Required action: Transcribe the entries, keeping every character the same.
━━━━━━━━━━━━━━━━
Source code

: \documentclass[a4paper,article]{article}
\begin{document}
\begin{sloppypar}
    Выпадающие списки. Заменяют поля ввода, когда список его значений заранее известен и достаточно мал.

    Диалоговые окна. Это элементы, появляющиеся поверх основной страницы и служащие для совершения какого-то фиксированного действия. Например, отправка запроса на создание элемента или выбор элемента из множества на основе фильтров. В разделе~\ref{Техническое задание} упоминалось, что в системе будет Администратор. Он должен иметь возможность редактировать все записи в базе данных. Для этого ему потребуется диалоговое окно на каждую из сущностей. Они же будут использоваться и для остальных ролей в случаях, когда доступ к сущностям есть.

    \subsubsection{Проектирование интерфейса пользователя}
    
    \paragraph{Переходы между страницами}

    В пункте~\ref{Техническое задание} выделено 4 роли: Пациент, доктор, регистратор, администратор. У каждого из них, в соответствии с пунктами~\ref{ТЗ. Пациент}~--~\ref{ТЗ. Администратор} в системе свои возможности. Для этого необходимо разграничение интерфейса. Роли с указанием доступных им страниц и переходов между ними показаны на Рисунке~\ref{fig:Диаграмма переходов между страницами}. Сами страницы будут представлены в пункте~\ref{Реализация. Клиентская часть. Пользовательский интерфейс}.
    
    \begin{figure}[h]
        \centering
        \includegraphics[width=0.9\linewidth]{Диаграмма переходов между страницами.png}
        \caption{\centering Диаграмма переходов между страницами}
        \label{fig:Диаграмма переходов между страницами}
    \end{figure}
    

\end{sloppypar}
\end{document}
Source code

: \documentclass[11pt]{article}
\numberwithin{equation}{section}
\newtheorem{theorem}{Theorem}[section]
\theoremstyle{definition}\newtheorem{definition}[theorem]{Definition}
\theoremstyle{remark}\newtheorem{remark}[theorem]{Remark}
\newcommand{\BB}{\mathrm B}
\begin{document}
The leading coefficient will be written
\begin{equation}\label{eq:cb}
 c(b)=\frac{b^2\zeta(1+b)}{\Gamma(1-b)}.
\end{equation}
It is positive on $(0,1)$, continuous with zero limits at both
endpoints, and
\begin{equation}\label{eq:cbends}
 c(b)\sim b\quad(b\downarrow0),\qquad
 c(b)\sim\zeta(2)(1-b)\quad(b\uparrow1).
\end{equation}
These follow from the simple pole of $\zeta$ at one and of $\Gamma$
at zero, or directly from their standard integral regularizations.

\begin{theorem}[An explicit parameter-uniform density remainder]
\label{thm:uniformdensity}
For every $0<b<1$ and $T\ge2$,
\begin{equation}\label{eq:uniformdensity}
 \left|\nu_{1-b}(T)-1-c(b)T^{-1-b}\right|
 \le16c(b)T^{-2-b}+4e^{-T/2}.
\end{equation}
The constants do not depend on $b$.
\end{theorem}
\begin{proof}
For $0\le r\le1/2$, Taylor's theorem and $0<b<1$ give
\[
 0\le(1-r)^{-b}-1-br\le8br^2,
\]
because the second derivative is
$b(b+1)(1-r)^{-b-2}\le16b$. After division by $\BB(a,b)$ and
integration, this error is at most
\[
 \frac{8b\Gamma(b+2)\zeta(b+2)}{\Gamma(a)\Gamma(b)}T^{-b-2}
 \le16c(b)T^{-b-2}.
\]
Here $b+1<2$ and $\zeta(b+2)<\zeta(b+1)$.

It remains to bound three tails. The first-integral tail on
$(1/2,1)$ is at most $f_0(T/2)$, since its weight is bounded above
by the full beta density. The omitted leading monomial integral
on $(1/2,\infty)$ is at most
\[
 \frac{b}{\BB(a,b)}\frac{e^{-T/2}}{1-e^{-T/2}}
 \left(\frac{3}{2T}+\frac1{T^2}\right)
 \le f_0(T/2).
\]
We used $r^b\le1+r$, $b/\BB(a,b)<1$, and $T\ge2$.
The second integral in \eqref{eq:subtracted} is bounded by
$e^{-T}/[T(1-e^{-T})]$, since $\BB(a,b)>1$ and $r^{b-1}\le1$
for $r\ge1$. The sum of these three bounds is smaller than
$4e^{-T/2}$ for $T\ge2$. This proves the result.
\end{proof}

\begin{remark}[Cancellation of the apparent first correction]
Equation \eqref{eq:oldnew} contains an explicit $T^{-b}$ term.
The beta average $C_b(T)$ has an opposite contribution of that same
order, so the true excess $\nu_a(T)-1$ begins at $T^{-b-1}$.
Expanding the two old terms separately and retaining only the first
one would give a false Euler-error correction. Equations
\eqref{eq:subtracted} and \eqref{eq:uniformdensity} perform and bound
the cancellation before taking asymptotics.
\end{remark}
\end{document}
━━━━━━━━━━━━━━━━
Response to the task:
Source code

: \documentclass[a4paper,article]{article}
\begin{document}
\begin{sloppypar}
    Выпадающие списки. Заменяют поля ввода, когда список его значений заранее известен и достаточно мал.

    Диалоговые окна. Это элементы, появляющиеся поверх основной страницы и служащие для совершения какого-то фиксированного действия. Например, отправка запроса на создание элемента или выбор элемента из множества на основе фильтров. В разделе~\ref{Техническое задание} упоминалось, что в системе будет Администратор. Он должен иметь возможность редактировать все записи в базе данных. Для этого ему потребуется диалоговое окно на каждую из сущностей. Они же будут использоваться и для остальных ролей в случаях, когда доступ к сущностям есть.

    \subsubsection{Проектирование интерфейса пользователя}
    
    \paragraph{Переходы между страницами}

    В пункте~\ref{Техническое задание} выделено 4 роли: Пациент, доктор, регистратор, администратор. У каждого из них, в соответствии с пунктами~\ref{ТЗ. Пациент}~--~\ref{ТЗ. Администратор} в системе свои возможности. Для этого необходимо разграничение интерфейса. Роли с указанием доступных им страниц и переходов между ними показаны на Рисунке~\ref{fig:Диаграмма переходов между страницами}. Сами страницы будут представлены в пункте~\ref{Реализация. Клиентская часть. Пользовательский интерфейс}.
    
    \begin{figure}[h]
        \centering
        \includegraphics[width=0.9\linewidth]{Диаграмма переходов между страницами.png}
        \caption{\centering Диаграмма переходов между страницами}
        \label{fig:Диаграмма переходов между страницами}
    \end{figure}
    

\end{sloppypar}
\end{document}
Source code

: \documentclass[11pt]{article}
\numberwithin{equation}{section}
\newtheorem{theorem}{Theorem}[section]
\theoremstyle{definition}\newtheorem{definition}[theorem]{Definition}
\theoremstyle{remark}\newtheorem{remark}[theorem]{Remark}
\newcommand{\BB}{\mathrm B}
\begin{document}
The leading coefficient will be written
\begin{equation}\label{eq:cb}
 c(b)=\frac{b^2\zeta(1+b)}{\Gamma(1-b)}.
\end{equation}
It is positive on $(0,1)$, continuous with zero limits at both
endpoints, and
\begin{equation}\label{eq:cbends}
 c(b)\sim b\quad(b\downarrow0),\qquad
 c(b)\sim\zeta(2)(1-b)\quad(b\uparrow1).
\end{equation}
These follow from the simple pole of $\zeta$ at one and of $\Gamma$
at zero, or directly from their standard integral regularizations.

\begin{theorem}[An explicit parameter-uniform density remainder]
\label{thm:uniformdensity}
For every $0<b<1$ and $T\ge2$,
\begin{equation}\label{eq:uniformdensity}
 \left|\nu_{1-b}(T)-1-c(b)T^{-1-b}\right|
 \le16c(b)T^{-2-b}+4e^{-T/2}.
\end{equation}
The constants do not depend on $b$.
\end{theorem}
\begin{proof}
For $0\le r\le1/2$, Taylor's theorem and $0<b<1$ give
\[
 0\le(1-r)^{-b}-1-br\le8br^2,
\]
because the second derivative is
$b(b+1)(1-r)^{-b-2}\le16b$. After division by $\BB(a,b)$ and
integration, this error is at most
\[
 \frac{8b\Gamma(b+2)\zeta(b+2)}{\Gamma(a)\Gamma(b)}T^{-b-2}
 \le16c(b)T^{-b-2}.
\]
Here $b+1<2$ and $\zeta(b+2)<\zeta(b+1)$.

It remains to bound three tails. The first-integral tail on
$(1/2,1)$ is at most $f_0(T/2)$, since its weight is bounded above
by the full beta density. The omitted leading monomial integral
on $(1/2,\infty)$ is at most
\[
 \frac{b}{\BB(a,b)}\frac{e^{-T/2}}{1-e^{-T/2}}
 \left(\frac{3}{2T}+\frac1{T^2}\right)
 \le f_0(T/2).
\]
We used $r^b\le1+r$, $b/\BB(a,b)<1$, and $T\ge2$.
The second integral in \eqref{eq:subtracted} is bounded by
$e^{-T}/[T(1-e^{-T})]$, since $\BB(a,b)>1$ and $r^{b-1}\le1$
for $r\ge1$. The sum of these three bounds is smaller than
$4e^{-T/2}$ for $T\ge2$. This proves the result.
\end{proof}

\begin{remark}[Cancellation of the apparent first correction]
Equation \eqref{eq:oldnew} contains an explicit $T^{-b}$ term.
The beta average $C_b(T)$ has an opposite contribution of that same
order, so the true excess $\nu_a(T)-1$ begins at $T^{-b-1}$.
Expanding the two old terms separately and retaining only the first
one would give a false Euler-error correction. Equations
\eqref{eq:subtracted} and \eqref{eq:uniformdensity} perform and bound
the cancellation before taking asymptotics.
\end{remark}
\end{document}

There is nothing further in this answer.